(Beginning of Source records)
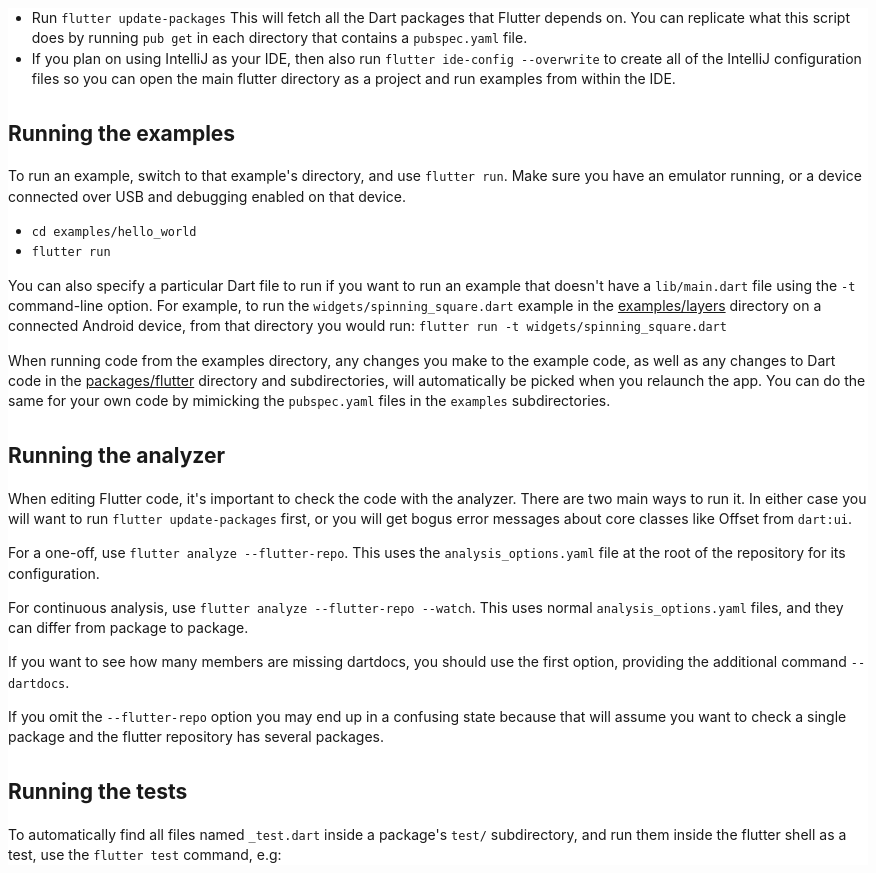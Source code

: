 * Run `flutter update-packages` This will fetch all the Dart packages that
   Flutter depends on. You can replicate what this script does by running
   `pub get` in each directory that contains a `pubspec.yaml` file.
 * If you plan on using IntelliJ as your IDE, then also run
   `flutter ide-config --overwrite` to create all of the IntelliJ configuration
   files so you can open the main flutter directory as a project and run examples
   from within the IDE.

Running the examples
--------------------

To run an example, switch to that example's directory, and use `flutter run`.
Make sure you have an emulator running, or a device connected over USB and
debugging enabled on that device.

 * `cd examples/hello_world`
 * `flutter run`

You can also specify a particular Dart file to run if you want to run an example
that doesn't have a `lib/main.dart` file using the `-t` command-line option. For
example, to run the `widgets/spinning_square.dart` example in the [examples/layers](examples/layers)
directory on a connected Android device, from that directory you would run:
`flutter run -t widgets/spinning_square.dart`

When running code from the examples directory, any changes you make to the
example code, as well as any changes to Dart code in the
[packages/flutter](packages/flutter) directory and subdirectories, will
automatically be picked when you relaunch the app.  You can do the same for your
own code by mimicking the `pubspec.yaml` files in the `examples` subdirectories.

Running the analyzer
--------------------

When editing Flutter code, it's important to check the code with the
analyzer. There are two main ways to run it. In either case you will
want to run `flutter update-packages` first, or you will get bogus
error messages about core classes like Offset from `dart:ui`.

For a one-off, use `flutter analyze --flutter-repo`. This uses the `analysis_options.yaml` file
at the root of the repository for its configuration.

For continuous analysis, use `flutter analyze --flutter-repo --watch`. This uses normal
`analysis_options.yaml` files, and they can differ from package to package.

If you want to see how many members are missing dartdocs, you should use the first option,
providing the additional command `--dartdocs`.

If you omit the `--flutter-repo` option you may end up in a confusing state because that will
assume you want to check a single package and the flutter repository has several packages.


Running the tests
-----------------

To automatically find all files named `_test.dart` inside a package's `test/` subdirectory, and
run them inside the flutter shell as a test, use the `flutter test` command, e.g:
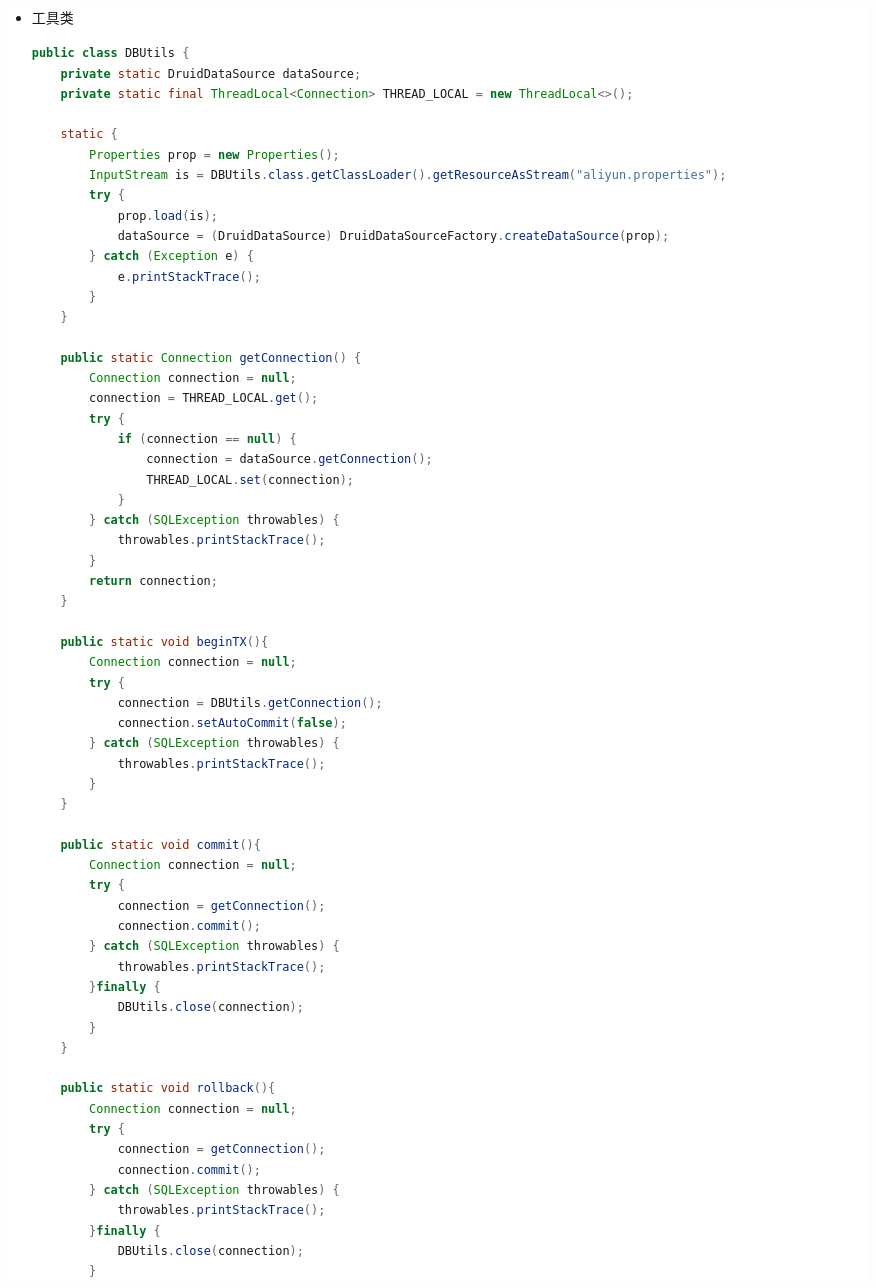 - 工具类

  ```java
  public class DBUtils {
      private static DruidDataSource dataSource;
      private static final ThreadLocal<Connection> THREAD_LOCAL = new ThreadLocal<>();
  
      static {
          Properties prop = new Properties();
          InputStream is = DBUtils.class.getClassLoader().getResourceAsStream("aliyun.properties");
          try {
              prop.load(is);
              dataSource = (DruidDataSource) DruidDataSourceFactory.createDataSource(prop);
          } catch (Exception e) {
              e.printStackTrace();
          }
      }
  
      public static Connection getConnection() {
          Connection connection = null;
          connection = THREAD_LOCAL.get();
          try {
              if (connection == null) {
                  connection = dataSource.getConnection();
                  THREAD_LOCAL.set(connection);
              }
          } catch (SQLException throwables) {
              throwables.printStackTrace();
          }
          return connection;
      }
  
      public static void beginTX(){
          Connection connection = null;
          try {
              connection = DBUtils.getConnection();
              connection.setAutoCommit(false);
          } catch (SQLException throwables) {
              throwables.printStackTrace();
          }
      }
  
      public static void commit(){
          Connection connection = null;
          try {
              connection = getConnection();
              connection.commit();
          } catch (SQLException throwables) {
              throwables.printStackTrace();
          }finally {
              DBUtils.close(connection);
          }
      }
  
      public static void rollback(){
          Connection connection = null;
          try {
              connection = getConnection();
              connection.commit();
          } catch (SQLException throwables) {
              throwables.printStackTrace();
          }finally {
              DBUtils.close(connection);
          }
  ```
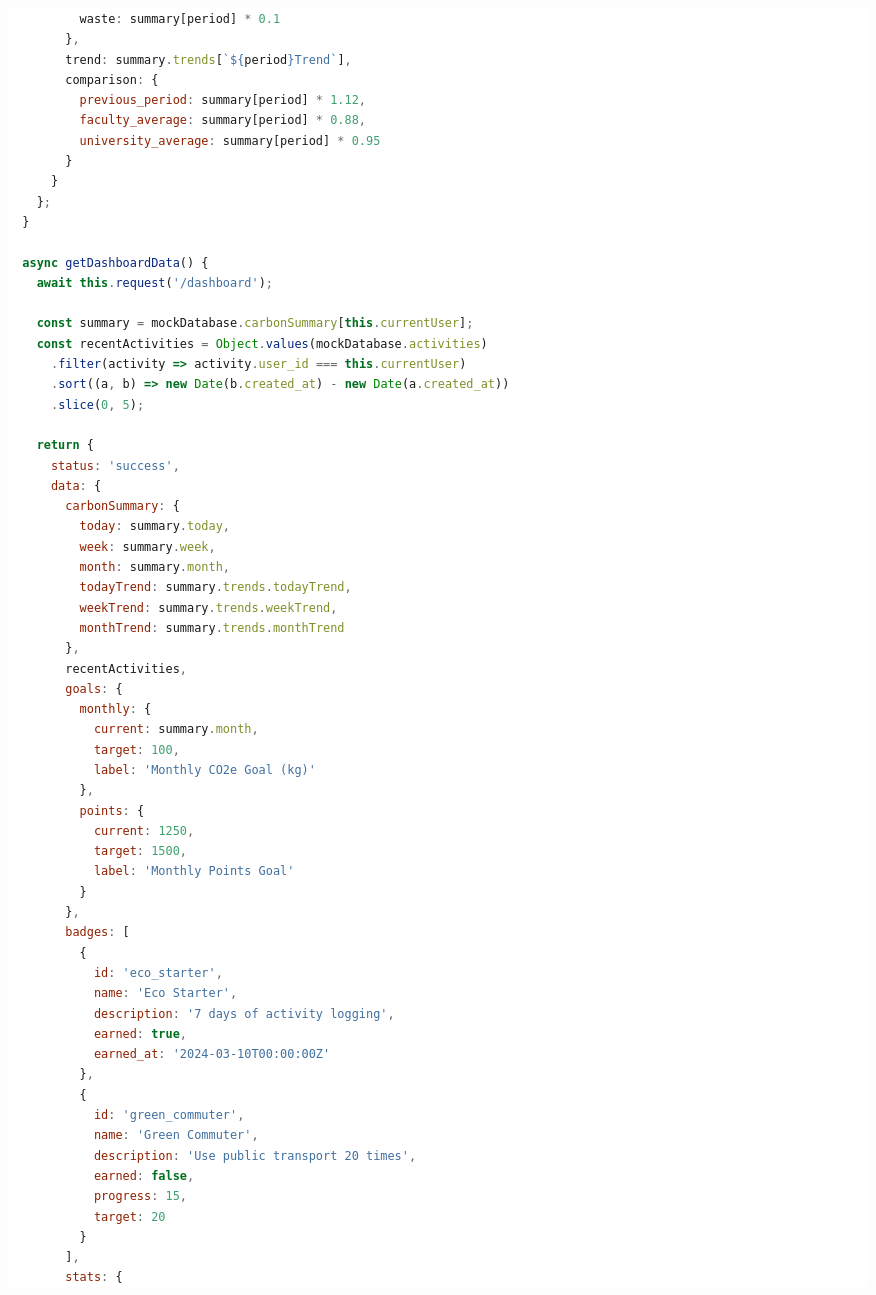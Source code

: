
 ```javascript
          waste: summary[period] * 0.1
        },
        trend: summary.trends[`${period}Trend`],
        comparison: {
          previous_period: summary[period] * 1.12,
          faculty_average: summary[period] * 0.88,
          university_average: summary[period] * 0.95
        }
      }
    };
  }

  async getDashboardData() {
    await this.request('/dashboard');
    
    const summary = mockDatabase.carbonSummary[this.currentUser];
    const recentActivities = Object.values(mockDatabase.activities)
      .filter(activity => activity.user_id === this.currentUser)
      .sort((a, b) => new Date(b.created_at) - new Date(a.created_at))
      .slice(0, 5);

    return {
      status: 'success',
      data: {
        carbonSummary: {
          today: summary.today,
          week: summary.week,
          month: summary.month,
          todayTrend: summary.trends.todayTrend,
          weekTrend: summary.trends.weekTrend,
          monthTrend: summary.trends.monthTrend
        },
        recentActivities,
        goals: {
          monthly: { 
            current: summary.month, 
            target: 100, 
            label: 'Monthly CO2e Goal (kg)' 
          },
          points: { 
            current: 1250, 
            target: 1500, 
            label: 'Monthly Points Goal' 
          }
        },
        badges: [
          {
            id: 'eco_starter',
            name: 'Eco Starter',
            description: '7 days of activity logging',
            earned: true,
            earned_at: '2024-03-10T00:00:00Z'
          },
          {
            id: 'green_commuter',
            name: 'Green Commuter',
            description: 'Use public transport 20 times',
            earned: false,
            progress: 15,
            target: 20
          }
        ],
        stats: {
```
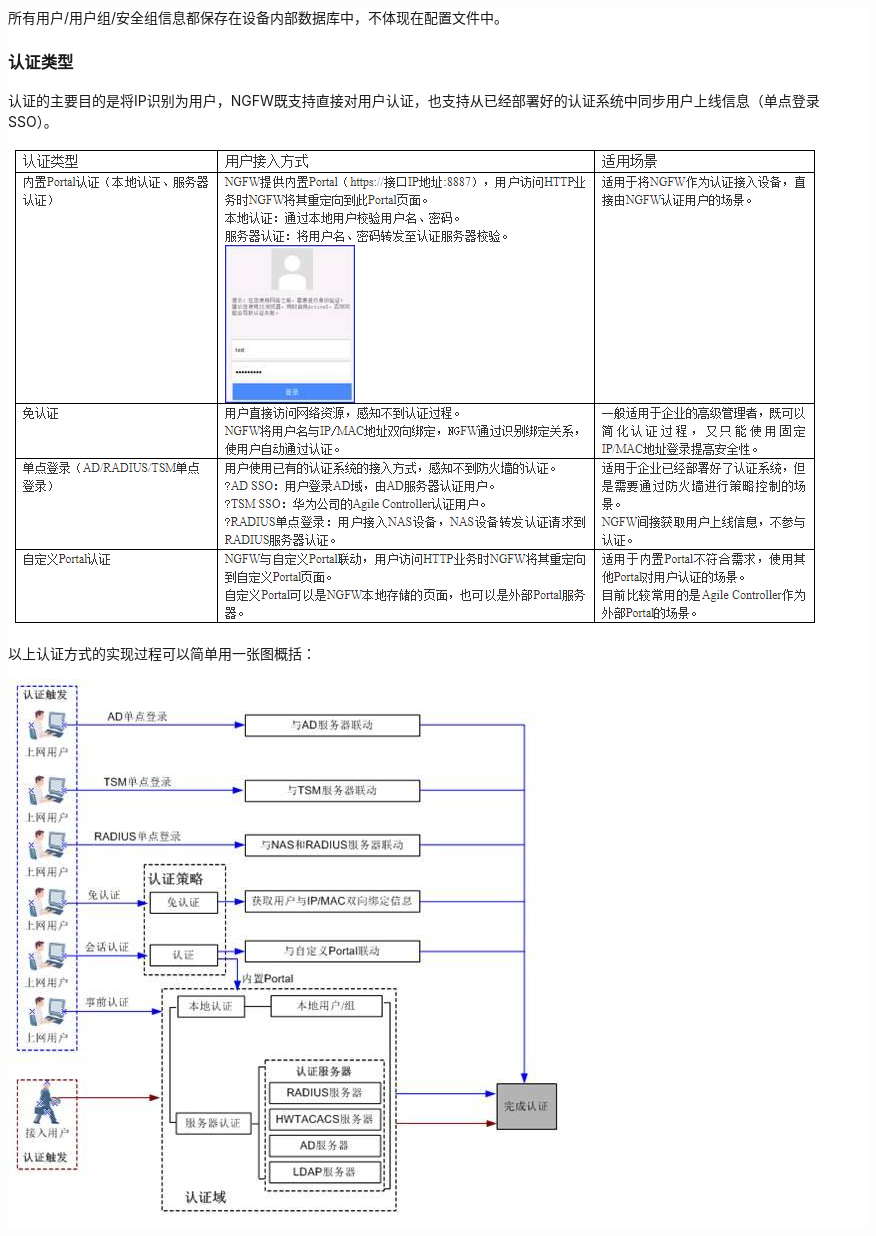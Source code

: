 所有用户/用户组/安全组信息都保存在设备内部数据库中，不体现在配置文件中。

### 认证类型
认证的主要目的是将IP识别为用户，NGFW既支持直接对用户认证，也支持从已经部署好的认证系统中同步用户上线信息（单点登录SSO）。

![](../images/ELJJ99FGWDQUTYFEIVH.png)

以上认证方式的实现过程可以简单用一张图概括：

![](../images/570df41cd35b1.jpg)
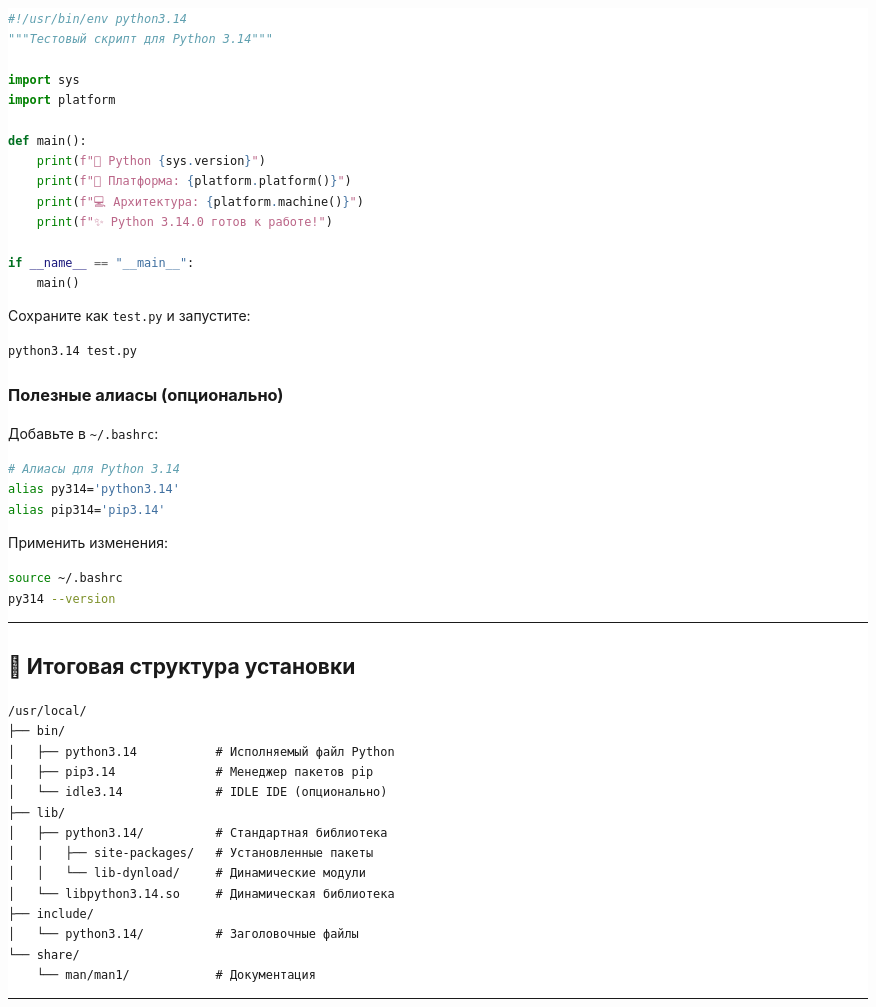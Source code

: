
 ```python
#!/usr/bin/env python3.14
"""Тестовый скрипт для Python 3.14"""

import sys
import platform

def main():
    print(f"🐍 Python {sys.version}")
    print(f"📍 Платформа: {platform.platform()}")
    print(f"💻 Архитектура: {platform.machine()}")
    print(f"✨ Python 3.14.0 готов к работе!")

if __name__ == "__main__":
    main()
```

Сохраните как `test.py` и запустите:

```bash
python3.14 test.py
```

### Полезные алиасы (опционально)

Добавьте в `~/.bashrc`:

```bash
# Алиасы для Python 3.14
alias py314='python3.14'
alias pip314='pip3.14'
```

Применить изменения:

```bash
source ~/.bashrc
py314 --version
```

---

## 🎯 Итоговая структура установки

```
/usr/local/
├── bin/
│   ├── python3.14           # Исполняемый файл Python
│   ├── pip3.14              # Менеджер пакетов pip
│   └── idle3.14             # IDLE IDE (опционально)
├── lib/
│   ├── python3.14/          # Стандартная библиотека
│   │   ├── site-packages/   # Установленные пакеты
│   │   └── lib-dynload/     # Динамические модули
│   └── libpython3.14.so     # Динамическая библиотека
├── include/
│   └── python3.14/          # Заголовочные файлы
└── share/
    └── man/man1/            # Документация
```

---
(End of Source records)
■ **Aim of the task**:
Restate each line from the start of the listing through the line bearing "When running code" word for word. Drop the pictures.

■ **Reply to the task**:
Source code

: * Run `flutter update-packages` This will fetch all the Dart packages that
   Flutter depends on. You can replicate what this script does by running
   `pub get` in each directory that contains a `pubspec.yaml` file.
 * If you plan on using IntelliJ as your IDE, then also run
   `flutter ide-config --overwrite` to create all of the IntelliJ configuration
   files so you can open the main flutter directory as a project and run examples
   from within the IDE.

Running the examples
--------------------

To run an example, switch to that example's directory, and use `flutter run`.
Make sure you have an emulator running, or a device connected over USB and
debugging enabled on that device.

 * `cd examples/hello_world`
 * `flutter run`

You can also specify a particular Dart file to run if you want to run an example
that doesn't have a `lib/main.dart` file using the `-t` command-line option. For
example, to run the `widgets/spinning_square.dart` example in the [examples/layers](examples/layers)
directory on a connected Android device, from that directory you would run:
`flutter run -t widgets/spinning_square.dart`

When running code from the examples directory, any changes you make to the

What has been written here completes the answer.